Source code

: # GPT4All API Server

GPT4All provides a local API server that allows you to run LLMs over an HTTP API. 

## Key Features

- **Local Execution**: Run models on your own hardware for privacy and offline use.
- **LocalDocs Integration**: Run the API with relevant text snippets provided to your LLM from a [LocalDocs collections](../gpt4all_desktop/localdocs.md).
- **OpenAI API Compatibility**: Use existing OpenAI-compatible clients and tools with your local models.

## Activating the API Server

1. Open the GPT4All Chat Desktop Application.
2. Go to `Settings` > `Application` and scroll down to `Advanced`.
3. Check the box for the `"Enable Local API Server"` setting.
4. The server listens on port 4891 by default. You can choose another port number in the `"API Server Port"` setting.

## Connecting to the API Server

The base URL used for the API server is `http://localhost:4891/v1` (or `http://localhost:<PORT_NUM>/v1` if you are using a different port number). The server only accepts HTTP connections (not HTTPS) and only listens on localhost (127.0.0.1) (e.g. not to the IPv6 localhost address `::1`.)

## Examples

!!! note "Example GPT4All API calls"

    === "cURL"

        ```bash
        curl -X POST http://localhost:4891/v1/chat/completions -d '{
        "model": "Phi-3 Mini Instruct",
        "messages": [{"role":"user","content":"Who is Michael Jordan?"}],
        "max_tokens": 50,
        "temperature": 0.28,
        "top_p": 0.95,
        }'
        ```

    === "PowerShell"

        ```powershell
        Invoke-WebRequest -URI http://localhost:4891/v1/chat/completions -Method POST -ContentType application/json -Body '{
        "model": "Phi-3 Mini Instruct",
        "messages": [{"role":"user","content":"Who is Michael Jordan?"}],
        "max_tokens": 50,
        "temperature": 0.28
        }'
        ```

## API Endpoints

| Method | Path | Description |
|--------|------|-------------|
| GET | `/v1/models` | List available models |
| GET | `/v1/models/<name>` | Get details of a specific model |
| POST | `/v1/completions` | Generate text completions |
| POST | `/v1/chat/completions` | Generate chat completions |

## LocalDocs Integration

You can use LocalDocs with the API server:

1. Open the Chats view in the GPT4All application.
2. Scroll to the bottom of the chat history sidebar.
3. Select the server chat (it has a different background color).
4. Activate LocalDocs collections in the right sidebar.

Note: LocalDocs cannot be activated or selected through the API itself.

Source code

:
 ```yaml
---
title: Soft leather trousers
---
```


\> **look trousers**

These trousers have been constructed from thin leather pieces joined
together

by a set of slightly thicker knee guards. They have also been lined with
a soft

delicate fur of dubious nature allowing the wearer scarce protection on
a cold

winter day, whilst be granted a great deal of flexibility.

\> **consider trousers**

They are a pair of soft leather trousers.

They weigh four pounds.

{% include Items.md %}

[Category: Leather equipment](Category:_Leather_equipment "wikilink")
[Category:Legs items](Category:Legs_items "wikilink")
-*-*-
■ REQUIRED WORK ■
Show the lines of the entries that include the string "Method", copying each in full.

■ SOLVED PROBLEM ■
        Invoke-WebRequest -URI http://localhost:4891/v1/chat/completions -Method POST -ContentType application/json -Body '{
| Method | Path | Description |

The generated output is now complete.